Jim Hannah, Chief Justice,

dissenting. I respectfully dissent. I agree with the circuit court and the court of appeals that the ALJ’s decision is not supported by substantial evidence. In this case, the majority agrees “with the ALJ’s findings that, under Ark. Code Arm. § 12-12-503(12)(G), the Bixlers’ failure to appropriately supervise their children resulted in the children being left alone in inappropriate circumstances that put them in danger.” (Emphasis added.) The majority goes on to construe the word danger to include potential and actual danger, particularly in the context of child-maltreatment cases. Then, the majority holds that “the Bixlers’ allowing their children to stay overnight at the house of a known sex offender without another adult present constitutes a potential danger to their children.” The problem with this holding is that the ALJ never made a finding that the Bixlers’ actions put their children in danger. Rather, the ALJ concluded:

... I find that the Petitioners’ actions in this matter constitute a violation of Ark. Code Ann. § 12-12-503(12)(G) because the Petitioners allowed their children to be left alone overnight in inappropriate circumstances; i.e., the home of a convicted sexual offender.

It is not for this court to act as a fact finder and, certainly, this court cannot affirm a finding that was never made by the ALJ.

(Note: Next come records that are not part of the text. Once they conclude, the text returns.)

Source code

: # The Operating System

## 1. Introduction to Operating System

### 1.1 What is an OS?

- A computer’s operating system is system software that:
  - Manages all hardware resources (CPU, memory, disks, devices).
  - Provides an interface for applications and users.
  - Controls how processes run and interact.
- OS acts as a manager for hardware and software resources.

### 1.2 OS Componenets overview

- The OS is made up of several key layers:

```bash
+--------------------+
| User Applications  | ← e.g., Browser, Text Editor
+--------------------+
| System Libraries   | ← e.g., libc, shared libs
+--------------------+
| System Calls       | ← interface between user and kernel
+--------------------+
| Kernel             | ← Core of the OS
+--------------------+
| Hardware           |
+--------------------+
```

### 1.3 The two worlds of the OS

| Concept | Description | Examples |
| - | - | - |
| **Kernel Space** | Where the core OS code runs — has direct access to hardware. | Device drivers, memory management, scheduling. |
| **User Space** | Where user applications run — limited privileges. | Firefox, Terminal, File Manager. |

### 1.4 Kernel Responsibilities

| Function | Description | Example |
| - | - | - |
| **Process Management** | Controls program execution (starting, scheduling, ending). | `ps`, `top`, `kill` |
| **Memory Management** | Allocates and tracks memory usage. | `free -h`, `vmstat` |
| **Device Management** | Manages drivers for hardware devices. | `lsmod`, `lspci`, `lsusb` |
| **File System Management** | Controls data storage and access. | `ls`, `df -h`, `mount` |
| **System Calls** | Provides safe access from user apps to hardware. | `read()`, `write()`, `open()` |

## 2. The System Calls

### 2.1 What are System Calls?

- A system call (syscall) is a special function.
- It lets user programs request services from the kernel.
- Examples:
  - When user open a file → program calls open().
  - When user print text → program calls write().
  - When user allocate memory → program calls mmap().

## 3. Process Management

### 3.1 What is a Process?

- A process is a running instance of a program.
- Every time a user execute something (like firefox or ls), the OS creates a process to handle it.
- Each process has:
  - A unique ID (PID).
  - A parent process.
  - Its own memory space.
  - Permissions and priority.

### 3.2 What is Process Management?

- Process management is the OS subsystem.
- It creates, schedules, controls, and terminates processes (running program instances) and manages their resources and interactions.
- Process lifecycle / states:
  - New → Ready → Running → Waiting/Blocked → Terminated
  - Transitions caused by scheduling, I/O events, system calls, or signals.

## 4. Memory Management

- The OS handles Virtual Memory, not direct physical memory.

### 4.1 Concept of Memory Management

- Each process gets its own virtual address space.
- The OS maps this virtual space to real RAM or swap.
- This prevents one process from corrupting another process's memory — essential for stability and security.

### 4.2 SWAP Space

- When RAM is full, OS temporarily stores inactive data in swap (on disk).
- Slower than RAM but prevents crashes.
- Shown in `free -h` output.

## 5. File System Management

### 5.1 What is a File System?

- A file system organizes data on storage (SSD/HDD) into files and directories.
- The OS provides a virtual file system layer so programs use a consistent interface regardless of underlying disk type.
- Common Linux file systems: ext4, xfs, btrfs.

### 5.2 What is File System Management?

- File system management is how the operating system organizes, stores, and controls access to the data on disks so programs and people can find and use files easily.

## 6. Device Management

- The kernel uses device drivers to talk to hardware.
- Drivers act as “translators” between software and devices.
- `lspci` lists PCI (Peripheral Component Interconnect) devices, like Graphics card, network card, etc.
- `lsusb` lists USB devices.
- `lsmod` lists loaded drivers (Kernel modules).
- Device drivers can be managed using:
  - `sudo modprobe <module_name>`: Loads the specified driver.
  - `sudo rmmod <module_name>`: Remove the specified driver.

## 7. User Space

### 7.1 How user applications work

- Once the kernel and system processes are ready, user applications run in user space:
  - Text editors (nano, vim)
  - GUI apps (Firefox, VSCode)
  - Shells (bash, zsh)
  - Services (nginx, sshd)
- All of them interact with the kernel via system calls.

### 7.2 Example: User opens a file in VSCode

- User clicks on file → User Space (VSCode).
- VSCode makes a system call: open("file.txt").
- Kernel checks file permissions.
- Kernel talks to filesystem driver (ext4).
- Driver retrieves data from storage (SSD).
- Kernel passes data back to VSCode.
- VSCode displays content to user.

Even assuming that there is an implied finding that the Bixlers’ actions put their children in danger, I still disagree with the majority’s conclusion that there is substantial evidence of a violation of Ark. Code Ann. § 12-12-503(12)(G). DHS points out that “[t]here are no bright lines to determine what are inappropriate circumstances, or what constitutes an unreasonable danger.” The crux of DHS’s argument is that even though the Bixlers had no specific information about Roger’s conviction, they should have at least inquired as to the nature of Roger’s offense. This argument suggests that this proceeding would not have occurred had the Bixlers made the inquiry first and then made the decision to allow their children to spend the night with their step-grandfather. In addition, it appears that DHS is arguing that with the information gained from an inquiry, i.e., the facts and circumstances surrounding the conviction, the Bixlers would have or should have known that it would be neglectful to leave the children alone with Roger. I might agree with DHS if I had before me the facts and circumstances surrounding the conviction; however, since DHS failed to present that evidence at the hearing, I cannot agree.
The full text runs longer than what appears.